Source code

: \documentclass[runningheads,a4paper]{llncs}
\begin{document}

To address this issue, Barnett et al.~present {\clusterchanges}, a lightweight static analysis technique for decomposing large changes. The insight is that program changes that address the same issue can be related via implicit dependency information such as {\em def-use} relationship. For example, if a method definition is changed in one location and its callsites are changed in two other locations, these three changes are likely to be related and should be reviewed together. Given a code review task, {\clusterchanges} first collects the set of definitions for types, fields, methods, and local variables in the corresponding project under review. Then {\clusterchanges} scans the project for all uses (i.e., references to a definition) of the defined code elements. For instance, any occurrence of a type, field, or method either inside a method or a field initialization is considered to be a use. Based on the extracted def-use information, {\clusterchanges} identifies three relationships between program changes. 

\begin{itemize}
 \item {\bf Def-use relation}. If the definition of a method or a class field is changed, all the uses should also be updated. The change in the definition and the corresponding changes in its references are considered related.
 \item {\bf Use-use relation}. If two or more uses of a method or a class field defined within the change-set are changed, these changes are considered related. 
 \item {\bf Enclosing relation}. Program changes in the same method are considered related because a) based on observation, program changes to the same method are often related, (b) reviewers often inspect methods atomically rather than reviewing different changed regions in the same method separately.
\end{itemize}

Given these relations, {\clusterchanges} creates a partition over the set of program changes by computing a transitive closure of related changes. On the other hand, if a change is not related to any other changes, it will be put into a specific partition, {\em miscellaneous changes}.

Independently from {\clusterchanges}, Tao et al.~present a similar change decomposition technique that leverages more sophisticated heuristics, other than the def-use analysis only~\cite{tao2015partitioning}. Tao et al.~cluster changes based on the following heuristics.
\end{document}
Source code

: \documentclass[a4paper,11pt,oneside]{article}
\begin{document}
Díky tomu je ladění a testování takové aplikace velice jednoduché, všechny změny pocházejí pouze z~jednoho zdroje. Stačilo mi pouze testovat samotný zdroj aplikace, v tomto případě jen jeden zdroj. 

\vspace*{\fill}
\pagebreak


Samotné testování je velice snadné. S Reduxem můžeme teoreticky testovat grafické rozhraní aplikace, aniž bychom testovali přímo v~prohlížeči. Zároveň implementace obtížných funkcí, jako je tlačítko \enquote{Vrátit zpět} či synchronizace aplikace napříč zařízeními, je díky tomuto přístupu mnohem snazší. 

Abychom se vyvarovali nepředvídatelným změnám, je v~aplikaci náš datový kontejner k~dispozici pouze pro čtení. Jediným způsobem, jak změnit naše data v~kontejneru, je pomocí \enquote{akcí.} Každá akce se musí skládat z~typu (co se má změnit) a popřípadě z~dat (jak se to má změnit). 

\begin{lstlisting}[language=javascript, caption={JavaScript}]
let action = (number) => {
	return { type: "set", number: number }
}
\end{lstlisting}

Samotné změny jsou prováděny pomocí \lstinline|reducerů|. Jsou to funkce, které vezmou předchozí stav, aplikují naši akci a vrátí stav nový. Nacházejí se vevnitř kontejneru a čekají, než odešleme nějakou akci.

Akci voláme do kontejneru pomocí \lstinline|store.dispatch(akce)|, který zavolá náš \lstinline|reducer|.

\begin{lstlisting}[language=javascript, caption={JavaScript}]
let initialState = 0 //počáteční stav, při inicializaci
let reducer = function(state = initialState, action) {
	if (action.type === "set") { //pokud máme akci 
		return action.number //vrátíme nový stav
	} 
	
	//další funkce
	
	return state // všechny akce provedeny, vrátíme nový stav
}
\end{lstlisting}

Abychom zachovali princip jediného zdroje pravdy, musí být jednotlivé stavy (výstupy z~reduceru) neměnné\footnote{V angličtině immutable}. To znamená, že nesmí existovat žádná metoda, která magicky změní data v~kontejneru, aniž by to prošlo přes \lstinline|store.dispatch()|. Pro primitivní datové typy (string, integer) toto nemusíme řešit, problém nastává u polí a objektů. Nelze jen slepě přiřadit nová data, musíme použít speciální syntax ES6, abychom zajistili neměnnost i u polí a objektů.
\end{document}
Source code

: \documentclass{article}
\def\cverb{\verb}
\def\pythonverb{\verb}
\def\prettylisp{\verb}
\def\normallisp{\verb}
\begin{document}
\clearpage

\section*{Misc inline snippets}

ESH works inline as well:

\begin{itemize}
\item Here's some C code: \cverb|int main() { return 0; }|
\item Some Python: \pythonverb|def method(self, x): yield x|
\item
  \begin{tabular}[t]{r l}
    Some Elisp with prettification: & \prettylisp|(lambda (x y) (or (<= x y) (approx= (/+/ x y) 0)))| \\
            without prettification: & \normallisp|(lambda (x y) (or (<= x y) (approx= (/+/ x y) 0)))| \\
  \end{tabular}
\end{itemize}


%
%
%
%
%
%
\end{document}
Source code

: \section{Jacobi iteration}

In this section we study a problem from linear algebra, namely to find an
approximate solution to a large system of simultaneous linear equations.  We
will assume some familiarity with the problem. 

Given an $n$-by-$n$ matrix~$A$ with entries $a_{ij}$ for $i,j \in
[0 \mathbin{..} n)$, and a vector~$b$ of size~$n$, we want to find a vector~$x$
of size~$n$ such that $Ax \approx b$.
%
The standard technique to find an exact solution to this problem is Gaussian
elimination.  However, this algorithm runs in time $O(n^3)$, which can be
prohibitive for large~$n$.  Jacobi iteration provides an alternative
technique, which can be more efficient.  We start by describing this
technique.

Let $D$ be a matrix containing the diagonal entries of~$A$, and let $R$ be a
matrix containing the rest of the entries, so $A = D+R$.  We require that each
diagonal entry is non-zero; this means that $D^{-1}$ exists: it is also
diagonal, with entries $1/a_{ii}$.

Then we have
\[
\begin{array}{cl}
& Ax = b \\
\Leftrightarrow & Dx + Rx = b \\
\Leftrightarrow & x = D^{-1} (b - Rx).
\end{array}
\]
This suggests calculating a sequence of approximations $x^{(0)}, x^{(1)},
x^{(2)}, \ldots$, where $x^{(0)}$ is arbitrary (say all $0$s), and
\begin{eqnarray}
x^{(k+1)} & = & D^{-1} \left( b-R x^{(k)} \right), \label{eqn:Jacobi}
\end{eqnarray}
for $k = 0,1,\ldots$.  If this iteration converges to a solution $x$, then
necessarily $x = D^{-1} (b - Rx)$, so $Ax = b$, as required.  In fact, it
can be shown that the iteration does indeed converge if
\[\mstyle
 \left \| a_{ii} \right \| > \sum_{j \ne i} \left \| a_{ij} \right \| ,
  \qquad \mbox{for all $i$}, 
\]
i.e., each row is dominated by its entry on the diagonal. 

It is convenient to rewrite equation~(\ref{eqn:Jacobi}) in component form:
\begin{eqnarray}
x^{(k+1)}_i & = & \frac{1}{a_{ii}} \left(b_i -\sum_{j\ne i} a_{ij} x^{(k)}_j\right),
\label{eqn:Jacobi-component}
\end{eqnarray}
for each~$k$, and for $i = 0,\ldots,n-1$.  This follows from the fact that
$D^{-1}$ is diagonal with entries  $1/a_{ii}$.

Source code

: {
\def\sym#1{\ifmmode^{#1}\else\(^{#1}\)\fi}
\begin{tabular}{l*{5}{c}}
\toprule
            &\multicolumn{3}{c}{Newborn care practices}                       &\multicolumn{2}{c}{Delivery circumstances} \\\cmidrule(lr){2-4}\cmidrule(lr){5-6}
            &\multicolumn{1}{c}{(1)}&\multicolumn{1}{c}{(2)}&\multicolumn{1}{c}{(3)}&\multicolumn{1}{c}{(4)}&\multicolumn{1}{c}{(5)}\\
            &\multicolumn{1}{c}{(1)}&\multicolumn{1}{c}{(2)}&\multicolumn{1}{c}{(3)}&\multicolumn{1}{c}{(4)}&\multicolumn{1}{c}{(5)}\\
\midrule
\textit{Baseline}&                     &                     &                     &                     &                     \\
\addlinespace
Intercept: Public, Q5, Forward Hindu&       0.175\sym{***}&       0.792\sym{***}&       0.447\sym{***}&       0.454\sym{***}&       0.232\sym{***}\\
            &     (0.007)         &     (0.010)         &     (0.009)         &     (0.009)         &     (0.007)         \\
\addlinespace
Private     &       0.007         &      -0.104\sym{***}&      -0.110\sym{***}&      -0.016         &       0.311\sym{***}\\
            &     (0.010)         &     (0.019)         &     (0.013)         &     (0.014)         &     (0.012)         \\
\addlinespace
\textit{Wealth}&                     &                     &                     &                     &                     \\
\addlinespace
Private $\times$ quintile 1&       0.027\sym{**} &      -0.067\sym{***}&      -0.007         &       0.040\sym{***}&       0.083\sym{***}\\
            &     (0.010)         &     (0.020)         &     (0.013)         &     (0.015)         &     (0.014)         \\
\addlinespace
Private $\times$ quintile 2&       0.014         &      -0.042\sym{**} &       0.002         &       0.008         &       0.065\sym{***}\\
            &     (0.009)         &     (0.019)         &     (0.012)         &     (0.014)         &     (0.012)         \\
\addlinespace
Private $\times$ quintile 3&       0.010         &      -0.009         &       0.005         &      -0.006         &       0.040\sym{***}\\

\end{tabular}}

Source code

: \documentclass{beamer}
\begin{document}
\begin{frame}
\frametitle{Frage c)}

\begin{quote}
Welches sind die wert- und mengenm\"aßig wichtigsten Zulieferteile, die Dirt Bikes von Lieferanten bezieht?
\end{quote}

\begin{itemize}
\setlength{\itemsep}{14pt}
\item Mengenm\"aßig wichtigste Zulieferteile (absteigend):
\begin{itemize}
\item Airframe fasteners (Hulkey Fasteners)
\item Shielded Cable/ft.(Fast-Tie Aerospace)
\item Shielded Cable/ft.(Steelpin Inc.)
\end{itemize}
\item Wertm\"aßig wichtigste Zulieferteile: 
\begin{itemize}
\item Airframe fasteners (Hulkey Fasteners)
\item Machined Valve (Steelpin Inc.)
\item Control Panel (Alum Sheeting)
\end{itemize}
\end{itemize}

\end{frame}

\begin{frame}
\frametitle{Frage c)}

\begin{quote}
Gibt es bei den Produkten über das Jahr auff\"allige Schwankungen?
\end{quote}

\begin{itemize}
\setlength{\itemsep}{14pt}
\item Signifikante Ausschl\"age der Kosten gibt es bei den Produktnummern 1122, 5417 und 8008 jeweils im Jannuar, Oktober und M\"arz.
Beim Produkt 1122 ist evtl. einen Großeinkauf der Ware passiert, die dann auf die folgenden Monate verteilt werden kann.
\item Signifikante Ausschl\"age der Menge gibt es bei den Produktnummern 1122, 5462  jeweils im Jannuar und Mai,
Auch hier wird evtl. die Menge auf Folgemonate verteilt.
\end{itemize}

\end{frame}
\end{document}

⁂

**Exercise prompt:**
Each line in the data above either holds "Ausschl" or does not. State how many do, as a bare number.

**Written response:**
2